BRIEF DESCRIPTION OF THE DRAWINGS
[0008] FIG. 1 is a side sectional view showing a mechanism portion
of a reinforcing bar binding machine according to the
invention.
[0009] FIG. 2 is a plane sectional view showing the mechanism
portion of the reinforcing bar binding machine according to the
invention.
[0010] FIG. 3 is a front view showing the mechanism portion of the
reinforcing bar binding machine according to the invention.
[0011] FIGS. 4(a) and 4 (b) show a binding wire feeding mechanism
of the reinforcing bar binding machine, FIG. 4(a) is a front view
and FIG. 4(b) is a side sectional view.
[0012] FIGS. 5(a) 5(b) and 5(c) show a step of forming a binding
wire path of a reinforcing bar binding machine, FIG. 5(a) is a
plane sectional view, FIG. 5(b) is a front view and FIG. 5(c) is a
side sectional view.
[0013] FIGS. 6(a), 6 (b) and 6 (c) show a step of feeding a binding
wire, FIG. 6(a) is a plane sectional view, FIG. 6(b) is a front
view and FIG. 6(c) is a side sectional view.
[0014] FIGS. 7(a), 7 (b) and 7 (c) show a step of grabbing the
binding wire, FIG. 7(a) is a plane sectional view, FIG. 7(b) is a
front view and FIG. 7(c) is a side sectional view.
[0015] FIGS. 8(a), 8 (b) and 8 (c) show a step of pulling back the
binding wire of a binding wire twisting mechanism, FIG. 8(a) is a
plane sectional view, FIG. 8(b) is a front view and FIG. 8(c) is a
side sectional view.
[0016] FIGS. 9(a), 9 (b) and 9 (c) show a step of refeeding the
binding wire, FIG. 9(a) is a plane sectional view, FIG. 9(b) is a
front view and FIG. 9(c) is a side sectional view.
[0017] FIGS. 10(a), 10 (b) and 10 (c) show a step of grabbing the
binding wire, FIG. 10(a) is a plane sectional view, FIG. 10(b) is a
front view and FIG. 10(c) is a side sectional view.
[0018] FIGS. 11(a), 11 (b) and 11 (c) show a step of cutting the
binding wire, FIG. 11(a) is a plane sectional view, FIG. 11(b) is a
front view and FIG. 11(c) is a side sectional view.
[0019] FIGS. 12(a), 12 (b) and 12 (c) show a step of tightening the
binding wire, FIG. 12(a) is a plane sectional view, FIG. 12(b) is a
front view and FIG. 12(c) is a side sectional view.
[0020] FIGS. 13(a) and 13 (b) show a twisting step, FIG. 13(a) is a
front view and FIG. 13(b) is a side sectional view.
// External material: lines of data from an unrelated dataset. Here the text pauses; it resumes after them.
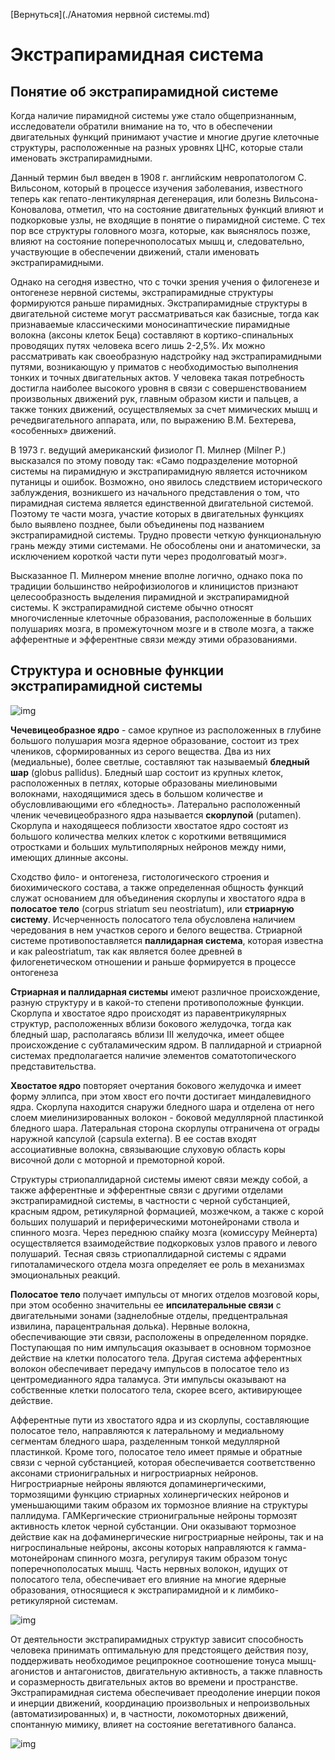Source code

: [Вернуться](./Анатомия нервной системы.md)

# Экстрапирамидная система

## Понятие об экстрапирамидной системе

Когда наличие пирамидной системы уже стало общепризнанным, исследователи обратили внимание на то, что в обеспечении двигательных функций принимают участие и многие другие клеточные структуры, расположенные на разных уровнях ЦНС, которые стали именовать экстрапирамидными.

Данный термин был введен в 1908 г. английским невропатологом С. Вильсоном, который в процессе изучения заболевания, известного теперь как гепато-лентикулярная дегенерация, или болезнь Вильсона-Коновалова, отметил, что на состояние двигательных функций влияют и подкорковые узлы, не входящие в понятие о пирамидной системе. С тех пор все структуры головного мозга, которые, как выяснялось позже, влияют на состояние поперечнополосатых мышц и, следовательно, участвующие в обеспечении движений, стали именовать экстрапирамидными. 

Однако на сегодня известно, что с точки зрения учения о филогенезе и онтогенезе нервной системы, экстрапирамидные структуры формируются раньше пирамидных. Экстрапирамидные структуры в двигательной системе могут рассматриваться как базисные, тогда как признаваемые классическими моносинаптические пирамидные волокна (аксоны клеток Беца) составляют в кортико-спинальных проводящих путях человека всего лишь 2-2,5%. Их можно рассматривать как своеобразную надстройку над экстрапирамидными путями, возникающую у приматов с необходимостью выполнения тонких и точных двигательных актов. У человека такая потребность достигла наиболее высокого уровня в связи с совершенствованием произвольных движений рук, главным образом кисти и пальцев, а также тонких движений, осуществляемых за счет мимических мышц и речедвигательного аппарата, или, по выражению В.М. Бехтерева, «особенных» движений.

В 1973 г. ведущий американский физиолог П. Милнер (Milner P.) высказался по этому поводу так: «Само подразделение моторной системы на пирамидную и экстрапирамидную является источником путаницы и ошибок. Возможно, оно явилось следствием исторического заблуждения, возникшего из начального представления о том, что пирамидная система является единственной двигательной системой. Поэтому те части мозга, участие которых в двигательных функциях было выявлено позднее, были объединены под названием экстрапирамидной системы. Трудно провести четкую функциональную грань между этими системами. Не обособлены они и анатомически, за исключением короткой части пути через продолговатый мозг». 

Высказанное П. Милнером мнение вполне логично, однако пока по традиции большинство нейрофизиологов и клиницистов признают целесообразность выделения пирамидной и экстрапирамидной системы. К экстрапирамидной системе обычно относят многочисленные клеточные образования, расположенные в больших полушариях мозга, в промежуточном мозге и в стволе мозга, а также афферентные и эфферентные связи между этими образованиями.

## Структура и основные функции экстрапирамидной системы

![img](./img/VCRd1r6Wkfk.jpg)

**Чечевицеобразное ядро** - самое крупное из расположенных в глубине большого полушария мозга ядерное образование, состоит из трех члеников, сформированных из серого вещества. Два из них (медиальные), более светлые, составляют так называемый **бледный шар** (globus pallidus). Бледный шар состоит из крупных клеток, расположенных в петлях, которые образованы миелиновыми волокнами, находящимися здесь в большом количестве и обусловливающими его «бледность». Латерально расположенный членик чечевицеобразного ядра называется **скорлупой** (putamen). Скорлупа и находящееся поблизости хвостатое ядро состоят из большого количества мелких клеток с короткими ветвящимися отростками и больших мультиполярных нейронов между ними, имеющих длинные аксоны. 

Сходство фило- и онтогенеза, гистологического строения и биохимического состава, а также определенная общность функций служат основанием для объединения скорлупы и хвостатого ядра в **полосатое тело** (corpus striatum seu neostriatum), или **стриарную систему**. Исчерченность полосатого тела обусловлена наличием чередования в нем участков серого и белого вещества. Стриарной системе противопоставляется **паллидарная система**, которая известна и как paleostriatum, так как является более древней в филогенетическом отношении и раньше формируется в процессе онтогенеза

**Стриарная и паллидарная системы** имеют различное происхождение, разную структуру и в какой-то степени противоположные функции. Скорлупа и хвостатое ядро происходят из паравентрикулярных структур, расположенных вблизи бокового желудочка, тогда как бледный шар, располагаясь вблизи III желудочка, имеет общее происхождение с субталамическим ядром. В паллидарной и стриарной системах предполагается наличие элементов соматотопического представительства. 

**Хвостатое ядро** повторяет очертания бокового желудочка и имеет форму эллипса, при этом хвост его почти достигает миндалевидного ядра. Скорлупа находится снаружи бледного шара и отделена от него слоем миелинизированных волокон - боковой медуллярной пластинкой бледного шара. Латеральная сторона скорлупы отграничена от ограды наружной капсулой (capsula externa). В ее состав входят ассоциативные волокна, связывающие слуховую область коры височной доли с моторной и премоторной корой.

Структуры стриопаллидарной системы имеют связи между собой, а также афферентные и эфферентные связи с другими отделами экстрапирамидной системы, в частности с черной субстанцией, красным ядром, ретикулярной формацией, мозжечком, а также с корой больших полушарий и периферическими мотонейронами ствола и спинного мозга. Через переднюю спайку мозга (комиссуру Мейнерта) осуществляется взаимодействие подкорковых узлов правого и левого полушарий. Тесная связь стриопаллидарной системы с ядрами гипоталамического отдела мозга определяет ее роль в механизмах эмоциональных реакций.

**Полосатое тело** получает импульсы от многих отделов мозговой коры, при этом особенно значительны ее **ипсилатеральные связи** с двигательными зонами (заднелобные отделы, предцентральная извилина, парацентральная долька). Нервные волокна, обеспечивающие эти связи, расположены в определенном порядке. Поступающая по ним импульсация оказывает в основном тормозное действие на клетки полосатого тела. Другая система афферентных волокон обеспечивает передачу импульсов в полосатое тело из центромедианного ядра таламуса. Эти импульсы оказывают на собственные клетки полосатого тела, скорее всего, активирующее действие. 

Афферентные пути из хвостатого ядра и из скорлупы, составляющие полосатое тело, направляются к латеральному и медиальному сегментам бледного шара, разделенным тонкой медуллярной пластинкой. Кроме того, полосатое тело имеет прямые и обратные связи с черной субстанцией, которая обеспечивается соответственно аксонами стрионигральных и нигростриарных нейронов. Нигростриарные нейроны являются допаминергическими, тормозящими функцию стриарных холинергических нейронов и уменьшающими таким образом их тормозное влияние на структуры паллидума. ГАМКергические стрионигральные нейроны тормозят активность клеток черной субстанции. Они оказывают тормозное действие как на дофаминергические нигростриарные нейроны, так и на нигроспинальные нейроны, аксоны которых направляются к гамма-мотонейронам спинного мозга, регулируя таким образом тонус поперечнополосатых мышц. Часть нервных волокон, идущих от полосатого тела, обеспечивает его влияние на многие ядерные образования, относящиеся к экстрапирамидной и к лимбико-ретикулярной системам.

![img](./img/_tnw1sWtCxY.jpg)

От деятельности экстрапирамидных структур зависит способность человека принимать оптимальную для предстоящего действия позу, поддерживать необходимое реципрокное соотношение тонуса мышц-агонистов и антагонистов, двигательную активность, а также плавность и соразмерность двигательных актов во времени и пространстве. Экстрапирамидная система обеспечивает преодоление инерции покоя и инерции движений, координацию произвольных и непроизвольных (автоматизированных) и, в частности, локомоторных движений, спонтанную мимику, влияет на состояние вегетативного баланса.



![img](./img/Lr0v2Btxka4.jpg)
[0021] FIGS. 14(a), 14 (b) and 14 (c) show a state of finishing to
twist, FIG. 14(a) is a plane sectional view, FIG. 14(b) is a front
view and FIG. 14(c) is a side sectional view.
[0022] FIGS. 15(a), 15 (b) and 15 (c) show a step of opening the
binding wire, FIG. 15(a) is a plane sectional view, FIG. 15(b) is a
front view and FIG. 15(c) is a side sectional view.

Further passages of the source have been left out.